▸ **Aim of the exercise**
Apart from the images, reproduce every record word for word.
▶
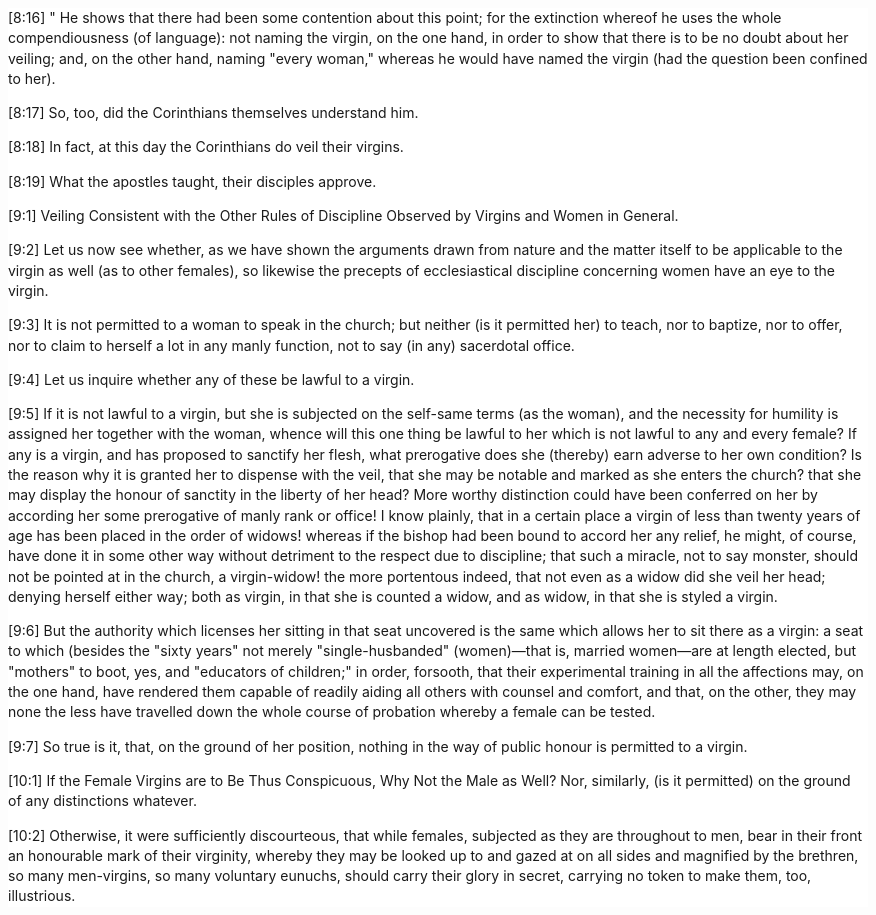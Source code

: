 [8:16] " He shows that there had been some contention about this point; for the extinction whereof he uses the whole compendiousness (of language): not naming the virgin, on the one hand, in order to show that there is to be no doubt about her veiling; and, on the other hand, naming "every woman," whereas he would have named the virgin (had the question been confined to her).

[8:17] So, too, did the Corinthians themselves understand him.

[8:18] In fact, at this day the Corinthians do veil their virgins.

[8:19] What the apostles taught, their disciples approve.

[9:1] Veiling Consistent with the Other Rules of Discipline Observed by Virgins and Women in General.

[9:2] Let us now see whether, as we have shown the arguments drawn from nature and the matter itself to be applicable to the virgin as well (as to other females), so likewise the precepts of ecclesiastical discipline concerning women have an eye to the virgin.

[9:3] It is not permitted to a woman to speak in the church; but neither (is it permitted her) to teach, nor to baptize, nor to offer, nor to claim to herself a lot in any manly function, not to say (in any) sacerdotal office.

[9:4] Let us inquire whether any of these be lawful to a virgin.

[9:5] If it is not lawful to a virgin, but she is subjected on the self-same terms (as the woman), and the necessity for humility is assigned her together with the woman, whence will this one thing be lawful to her which is not lawful to any and every female? If any is a virgin, and has proposed to sanctify her flesh, what prerogative does she (thereby) earn adverse to her own condition? Is the reason why it is granted her to dispense with the veil, that she may be notable and marked as she enters the church? that she may display the honour of sanctity in the liberty of her head? More worthy distinction could have been conferred on her by according her some prerogative of manly rank or office! I know plainly, that in a certain place a virgin of less than twenty years of age has been placed in the order of widows! whereas if the bishop had been bound to accord her any relief, he might, of course, have done it in some other way without detriment to the respect due to discipline; that such a miracle, not to say monster, should not be pointed at in the church, a virgin-widow! the more portentous indeed, that not even as a widow did she veil her head; denying herself either way; both as virgin, in that she is counted a widow, and as widow, in that she is styled a virgin.

[9:6] But the authority which licenses her sitting in that seat uncovered is the same which allows her to sit there as a virgin: a seat to which (besides the "sixty years" not merely "single-husbanded" (women)—that is, married women—are at length elected, but "mothers" to boot, yes, and "educators of children;" in order, forsooth, that their experimental training in all the affections may, on the one hand, have rendered them capable of readily aiding all others with counsel and comfort, and that, on the other, they may none the less have travelled down the whole course of probation whereby a female can be tested.

[9:7] So true is it, that, on the ground of her position, nothing in the way of public honour is permitted to a virgin.

[10:1] If the Female Virgins are to Be Thus Conspicuous, Why Not the Male as Well?  Nor, similarly, (is it permitted) on the ground of any distinctions whatever.

[10:2] Otherwise, it were sufficiently discourteous, that while females, subjected as they are throughout to men, bear in their front an honourable mark of their virginity, whereby they may be looked up to and gazed at on all sides and magnified by the brethren, so many men-virgins, so many voluntary eunuchs, should carry their glory in secret, carrying no token to make them, too, illustrious.
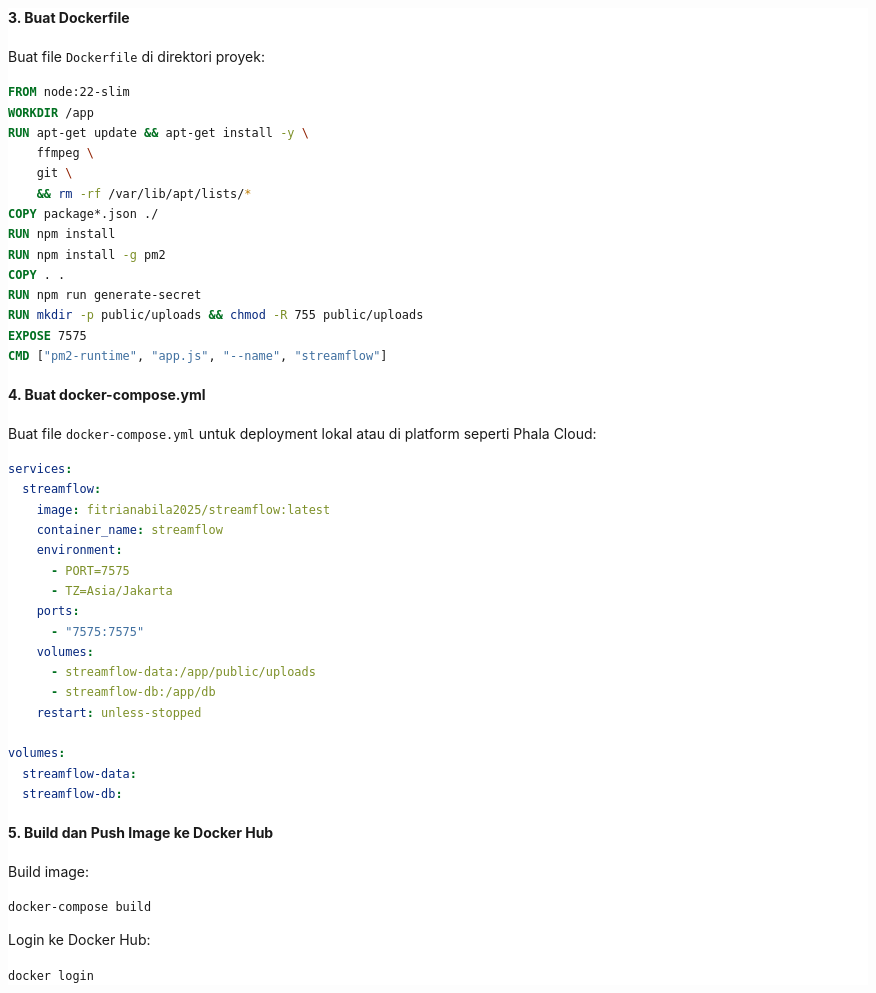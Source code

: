#### 3. Buat Dockerfile

Buat file `Dockerfile` di direktori proyek:

```Dockerfile
FROM node:22-slim
WORKDIR /app
RUN apt-get update && apt-get install -y \
    ffmpeg \
    git \
    && rm -rf /var/lib/apt/lists/*
COPY package*.json ./
RUN npm install
RUN npm install -g pm2
COPY . .
RUN npm run generate-secret
RUN mkdir -p public/uploads && chmod -R 755 public/uploads
EXPOSE 7575
CMD ["pm2-runtime", "app.js", "--name", "streamflow"]
```

#### 4. Buat docker-compose.yml

Buat file `docker-compose.yml` untuk deployment lokal atau di platform seperti Phala Cloud:

```yaml
services:
  streamflow:
    image: fitrianabila2025/streamflow:latest
    container_name: streamflow
    environment:
      - PORT=7575
      - TZ=Asia/Jakarta
    ports:
      - "7575:7575"
    volumes:
      - streamflow-data:/app/public/uploads
      - streamflow-db:/app/db
    restart: unless-stopped

volumes:
  streamflow-data:
  streamflow-db:
```

#### 5. Build dan Push Image ke Docker Hub

Build image:

```bash
docker-compose build
```

Login ke Docker Hub:

```bash
docker login
```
◀
▸ **Written response**
Source code

: [8:16] " He shows that there had been some contention about this point; for the extinction whereof he uses the whole compendiousness (of language): not naming the virgin, on the one hand, in order to show that there is to be no doubt about her veiling; and, on the other hand, naming "every woman," whereas he would have named the virgin (had the question been confined to her).

[8:17] So, too, did the Corinthians themselves understand him.

[8:18] In fact, at this day the Corinthians do veil their virgins.

[8:19] What the apostles taught, their disciples approve.

[9:1] Veiling Consistent with the Other Rules of Discipline Observed by Virgins and Women in General.

[9:2] Let us now see whether, as we have shown the arguments drawn from nature and the matter itself to be applicable to the virgin as well (as to other females), so likewise the precepts of ecclesiastical discipline concerning women have an eye to the virgin.

[9:3] It is not permitted to a woman to speak in the church; but neither (is it permitted her) to teach, nor to baptize, nor to offer, nor to claim to herself a lot in any manly function, not to say (in any) sacerdotal office.

[9:4] Let us inquire whether any of these be lawful to a virgin.

[9:5] If it is not lawful to a virgin, but she is subjected on the self-same terms (as the woman), and the necessity for humility is assigned her together with the woman, whence will this one thing be lawful to her which is not lawful to any and every female? If any is a virgin, and has proposed to sanctify her flesh, what prerogative does she (thereby) earn adverse to her own condition? Is the reason why it is granted her to dispense with the veil, that she may be notable and marked as she enters the church? that she may display the honour of sanctity in the liberty of her head? More worthy distinction could have been conferred on her by according her some prerogative of manly rank or office! I know plainly, that in a certain place a virgin of less than twenty years of age has been placed in the order of widows! whereas if the bishop had been bound to accord her any relief, he might, of course, have done it in some other way without detriment to the respect due to discipline; that such a miracle, not to say monster, should not be pointed at in the church, a virgin-widow! the more portentous indeed, that not even as a widow did she veil her head; denying herself either way; both as virgin, in that she is counted a widow, and as widow, in that she is styled a virgin.

[9:6] But the authority which licenses her sitting in that seat uncovered is the same which allows her to sit there as a virgin: a seat to which (besides the "sixty years" not merely "single-husbanded" (women)—that is, married women—are at length elected, but "mothers" to boot, yes, and "educators of children;" in order, forsooth, that their experimental training in all the affections may, on the one hand, have rendered them capable of readily aiding all others with counsel and comfort, and that, on the other, they may none the less have travelled down the whole course of probation whereby a female can be tested.

[9:7] So true is it, that, on the ground of her position, nothing in the way of public honour is permitted to a virgin.

[10:1] If the Female Virgins are to Be Thus Conspicuous, Why Not the Male as Well?  Nor, similarly, (is it permitted) on the ground of any distinctions whatever.

[10:2] Otherwise, it were sufficiently discourteous, that while females, subjected as they are throughout to men, bear in their front an honourable mark of their virginity, whereby they may be looked up to and gazed at on all sides and magnified by the brethren, so many men-virgins, so many voluntary eunuchs, should carry their glory in secret, carrying no token to make them, too, illustrious.
Source code

:#### 3. Buat Dockerfile

Buat file `Dockerfile` di direktori proyek:

```Dockerfile
FROM node:22-slim
WORKDIR /app
RUN apt-get update && apt-get install -y \
    ffmpeg \
    git \
    && rm -rf /var/lib/apt/lists/*
COPY package*.json ./
RUN npm install
RUN npm install -g pm2
COPY . .
RUN npm run generate-secret
RUN mkdir -p public/uploads && chmod -R 755 public/uploads
EXPOSE 7575
CMD ["pm2-runtime", "app.js", "--name", "streamflow"]
```

#### 4. Buat docker-compose.yml

Buat file `docker-compose.yml` untuk deployment lokal atau di platform seperti Phala Cloud:

```yaml
services:
  streamflow:
    image: fitrianabila2025/streamflow:latest
    container_name: streamflow
    environment:
      - PORT=7575
      - TZ=Asia/Jakarta
    ports:
      - "7575:7575"
    volumes:
      - streamflow-data:/app/public/uploads
      - streamflow-db:/app/db
    restart: unless-stopped

volumes:
  streamflow-data:
  streamflow-db:
```

#### 5. Build dan Push Image ke Docker Hub

Build image:

```bash
docker-compose build
```

Login ke Docker Hub:

```bash
docker login
```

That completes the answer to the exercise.